What you are asked to do: Using the data that follows, state the number of lines holding the word "openapiclient", and give no other output.

Records for this exercise:
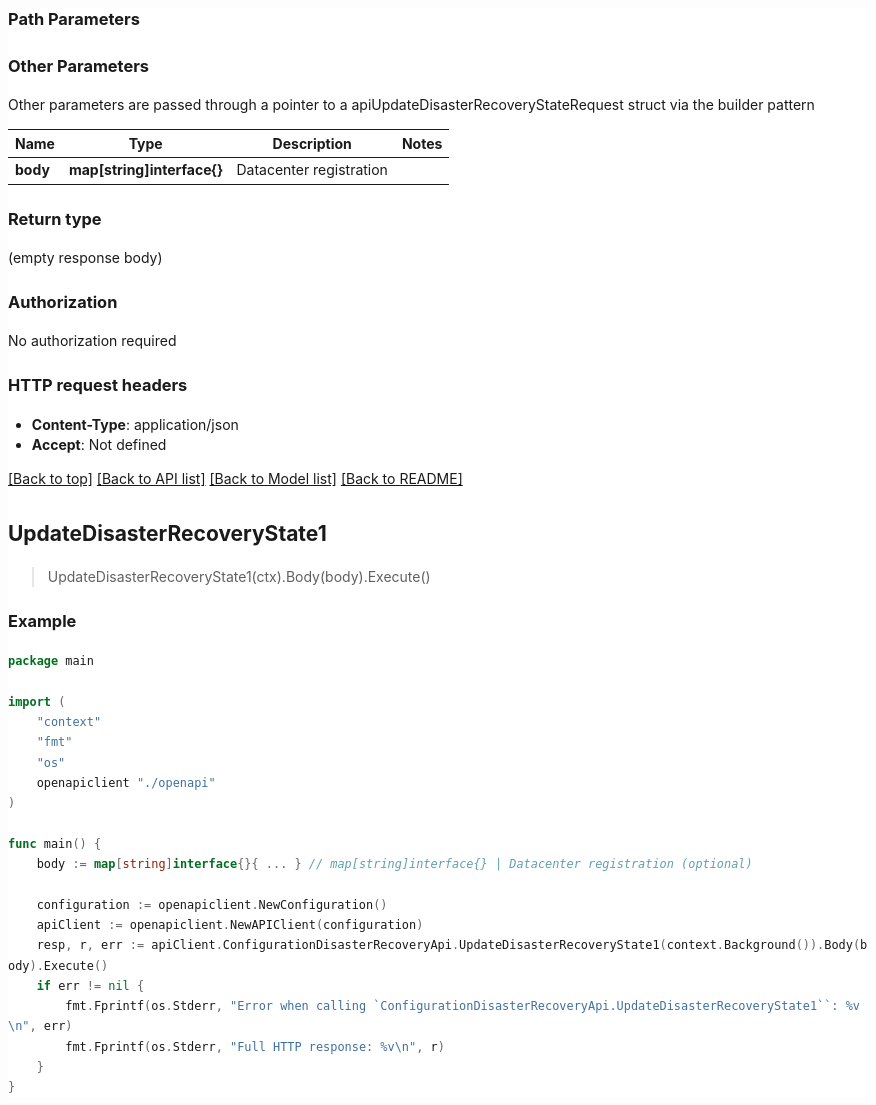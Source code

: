 ### Path Parameters



### Other Parameters

Other parameters are passed through a pointer to a apiUpdateDisasterRecoveryStateRequest struct via the builder pattern


Name | Type | Description  | Notes
------------- | ------------- | ------------- | -------------
 **body** | **map[string]interface{}** | Datacenter registration | 

### Return type

 (empty response body)

### Authorization

No authorization required

### HTTP request headers

- **Content-Type**: application/json
- **Accept**: Not defined

[[Back to top]](#) [[Back to API list]](../README.md#documentation-for-api-endpoints)
[[Back to Model list]](../README.md#documentation-for-models)
[[Back to README]](../README.md)


## UpdateDisasterRecoveryState1

> UpdateDisasterRecoveryState1(ctx).Body(body).Execute()





### Example

```go
package main

import (
    "context"
    "fmt"
    "os"
    openapiclient "./openapi"
)

func main() {
    body := map[string]interface{}{ ... } // map[string]interface{} | Datacenter registration (optional)

    configuration := openapiclient.NewConfiguration()
    apiClient := openapiclient.NewAPIClient(configuration)
    resp, r, err := apiClient.ConfigurationDisasterRecoveryApi.UpdateDisasterRecoveryState1(context.Background()).Body(body).Execute()
    if err != nil {
        fmt.Fprintf(os.Stderr, "Error when calling `ConfigurationDisasterRecoveryApi.UpdateDisasterRecoveryState1``: %v\n", err)
        fmt.Fprintf(os.Stderr, "Full HTTP response: %v\n", r)
    }
}
```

Completed exercise: 3